***** INPUT DATA *****

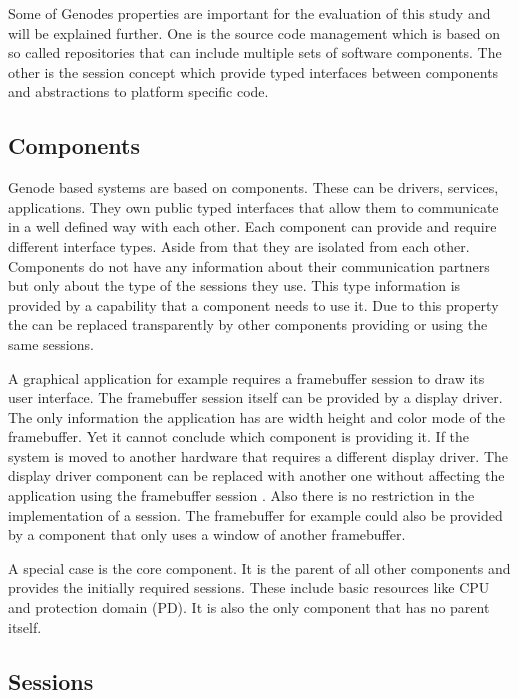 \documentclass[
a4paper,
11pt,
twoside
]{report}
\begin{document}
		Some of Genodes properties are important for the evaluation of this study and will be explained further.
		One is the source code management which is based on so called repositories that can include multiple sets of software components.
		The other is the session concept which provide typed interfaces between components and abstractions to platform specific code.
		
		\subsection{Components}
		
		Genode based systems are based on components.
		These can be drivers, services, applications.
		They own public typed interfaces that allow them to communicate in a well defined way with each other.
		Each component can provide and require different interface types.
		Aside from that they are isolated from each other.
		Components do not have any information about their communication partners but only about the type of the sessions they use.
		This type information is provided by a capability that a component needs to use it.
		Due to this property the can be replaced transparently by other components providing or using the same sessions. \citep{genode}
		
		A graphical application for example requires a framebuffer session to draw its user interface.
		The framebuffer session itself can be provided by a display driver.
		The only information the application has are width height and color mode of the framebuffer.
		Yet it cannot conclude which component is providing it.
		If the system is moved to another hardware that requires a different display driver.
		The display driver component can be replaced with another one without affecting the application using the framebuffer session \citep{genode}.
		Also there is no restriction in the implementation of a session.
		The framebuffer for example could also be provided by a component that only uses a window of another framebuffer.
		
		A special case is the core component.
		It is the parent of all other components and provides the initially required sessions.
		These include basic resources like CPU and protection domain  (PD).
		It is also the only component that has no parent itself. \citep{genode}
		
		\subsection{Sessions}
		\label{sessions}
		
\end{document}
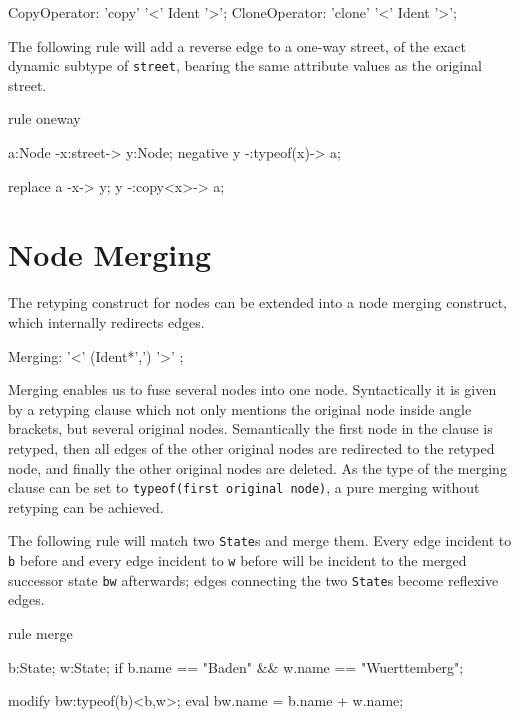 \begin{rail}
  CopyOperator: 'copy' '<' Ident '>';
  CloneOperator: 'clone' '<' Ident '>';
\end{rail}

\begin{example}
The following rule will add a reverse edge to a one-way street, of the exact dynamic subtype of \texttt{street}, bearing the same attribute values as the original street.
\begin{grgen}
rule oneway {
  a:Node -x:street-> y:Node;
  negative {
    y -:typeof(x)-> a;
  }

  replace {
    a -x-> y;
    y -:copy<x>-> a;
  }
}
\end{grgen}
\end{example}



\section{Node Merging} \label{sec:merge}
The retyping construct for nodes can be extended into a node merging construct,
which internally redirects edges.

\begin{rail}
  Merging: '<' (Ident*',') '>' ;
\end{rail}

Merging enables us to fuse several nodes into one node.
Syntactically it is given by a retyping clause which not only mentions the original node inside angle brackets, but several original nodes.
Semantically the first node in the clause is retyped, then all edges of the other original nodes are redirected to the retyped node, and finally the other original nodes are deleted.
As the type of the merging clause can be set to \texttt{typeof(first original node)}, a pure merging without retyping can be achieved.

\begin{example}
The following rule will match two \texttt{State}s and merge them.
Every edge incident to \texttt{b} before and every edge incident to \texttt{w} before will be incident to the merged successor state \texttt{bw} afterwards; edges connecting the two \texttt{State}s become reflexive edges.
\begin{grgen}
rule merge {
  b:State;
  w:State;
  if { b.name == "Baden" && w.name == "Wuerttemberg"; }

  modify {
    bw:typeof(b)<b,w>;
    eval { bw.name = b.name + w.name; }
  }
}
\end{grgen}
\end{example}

*****

* [TASK STATEMENT] Output the listing above exactly, but leave its pictures behind.

* [PROBLEM SOLUTION]
 \documentclass[
a4paper,
11pt,
twoside
]{report}
\begin{document}
		Some of Genodes properties are important for the evaluation of this study and will be explained further.
		One is the source code management which is based on so called repositories that can include multiple sets of software components.
		The other is the session concept which provide typed interfaces between components and abstractions to platform specific code.
		
		\subsection{Components}
		
		Genode based systems are based on components.
		These can be drivers, services, applications.
		They own public typed interfaces that allow them to communicate in a well defined way with each other.
		Each component can provide and require different interface types.
		Aside from that they are isolated from each other.
		Components do not have any information about their communication partners but only about the type of the sessions they use.
		This type information is provided by a capability that a component needs to use it.
		Due to this property the can be replaced transparently by other components providing or using the same sessions. \citep{genode}
		
		A graphical application for example requires a framebuffer session to draw its user interface.
		The framebuffer session itself can be provided by a display driver.
		The only information the application has are width height and color mode of the framebuffer.
		Yet it cannot conclude which component is providing it.
		If the system is moved to another hardware that requires a different display driver.
		The display driver component can be replaced with another one without affecting the application using the framebuffer session \citep{genode}.
		Also there is no restriction in the implementation of a session.
		The framebuffer for example could also be provided by a component that only uses a window of another framebuffer.
		
		A special case is the core component.
		It is the parent of all other components and provides the initially required sessions.
		These include basic resources like CPU and protection domain  (PD).
		It is also the only component that has no parent itself. \citep{genode}
		
		\subsection{Sessions}
		\label{sessions}
		
\end{document}
 \begin{rail}
  CopyOperator: 'copy' '<' Ident '>';
  CloneOperator: 'clone' '<' Ident '>';
\end{rail}

\begin{example}
The following rule will add a reverse edge to a one-way street, of the exact dynamic subtype of \texttt{street}, bearing the same attribute values as the original street.
\begin{grgen}
rule oneway {
  a:Node -x:street-> y:Node;
  negative {
    y -:typeof(x)-> a;
  }

  replace {
    a -x-> y;
    y -:copy<x>-> a;
  }
}
\end{grgen}
\end{example}



\section{Node Merging} \label{sec:merge}
The retyping construct for nodes can be extended into a node merging construct,
which internally redirects edges.

\begin{rail}
  Merging: '<' (Ident*',') '>' ;
\end{rail}

Merging enables us to fuse several nodes into one node.
Syntactically it is given by a retyping clause which not only mentions the original node inside angle brackets, but several original nodes.
Semantically the first node in the clause is retyped, then all edges of the other original nodes are redirected to the retyped node, and finally the other original nodes are deleted.
As the type of the merging clause can be set to \texttt{typeof(first original node)}, a pure merging without retyping can be achieved.

\begin{example}
The following rule will match two \texttt{State}s and merge them.
Every edge incident to \texttt{b} before and every edge incident to \texttt{w} before will be incident to the merged successor state \texttt{bw} afterwards; edges connecting the two \texttt{State}s become reflexive edges.
\begin{grgen}
rule merge {
  b:State;
  w:State;
  if { b.name == "Baden" && w.name == "Wuerttemberg"; }

  modify {
    bw:typeof(b)<b,w>;
    eval { bw.name = b.name + w.name; }
  }
}
\end{grgen}
\end{example}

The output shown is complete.